Ma l’introduzione del “bollino” non poteva, ovviamente, far contenti tutti. Tralasciando la polemica politica, che ovviamente ha cavalcato la notizia, i primi a mostrarsi scettici sono stati – un po’ a sorpresa – i commercianti padovani, riuniti sotto le insegne della Ascom Confcommercio locale. Per loro c’è il rischio che si tratti di un provvedimento inutile che, oltretutto, rischia di indurre a pensare che nell’epoca pre-bollino si verificassero delle discriminazioni sessuali negli esercizi di Padova.
Ferdinando Zillio, presidente provinciale Ascom, è freddo: «Prendiamo atto dell’iniziativa.
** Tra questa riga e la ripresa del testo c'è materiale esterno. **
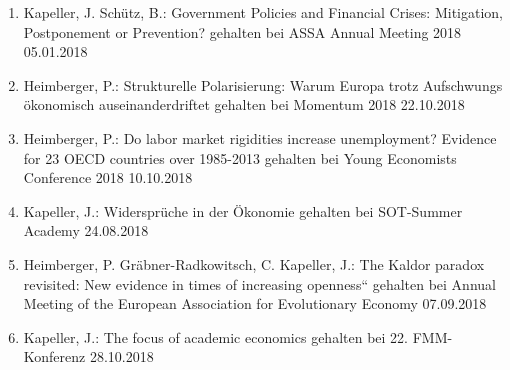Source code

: \begin{enumerate}
	\item Kapeller, J. Schütz, B.: Government Policies and Financial Crises: Mitigation, Postponement or Prevention? gehalten bei ASSA Annual Meeting 2018 05.01.2018
	\item Heimberger, P.: Strukturelle Polarisierung: Warum Europa trotz Aufschwungs ökonomisch auseinanderdriftet gehalten bei Momentum 2018 22.10.2018
	\item Heimberger, P.: Do labor market rigidities increase unemployment? Evidence for 23 OECD countries over 1985-2013 gehalten bei Young Economists Conference 2018 10.10.2018
	\item Kapeller, J.: Widersprüche in der Ökonomie gehalten bei SOT-Summer Academy 24.08.2018
	\item Heimberger, P. Gräbner-Radkowitsch, C. Kapeller, J.: The Kaldor paradox revisited: New evidence in times of increasing openness“ gehalten bei Annual Meeting of the European Association for Evolutionary Economy 07.09.2018
	\item Kapeller, J.: The focus of academic economics gehalten bei 22. FMM-Konferenz 28.10.2018
\end{enumerate}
Sentiremo cosa ne pensano gli operatori del settore, ma mi interrogo sull’utilità della cosa». Più piccato il commento di monsignor Franco Costa, direttore dell’ufficio scuola della Curia locale: «Rispettare tutte le persone, al di là del loro orientamento, è un conto, ma perché scriverlo fuori dai negozi? Allora bisognerebbe che venga precisato che anche i preti sono i benvenuti. Secondo me tutto ciò rema contro una reale integrazione dei gay».
Ed in effetti proprio questo sembra essere uno dei punti cruciali del dibattito: il varo del “bollino” accelererà l’integrazione o, piuttosto, finirà per ghettizzare gli omosessuali, confinandoli all’interno di determinate aree? Per conoscere la risposta non resta che attendere. Anche perché i promotori dell’iniziativa, di tornare indietro, non vogliono proprio saperne.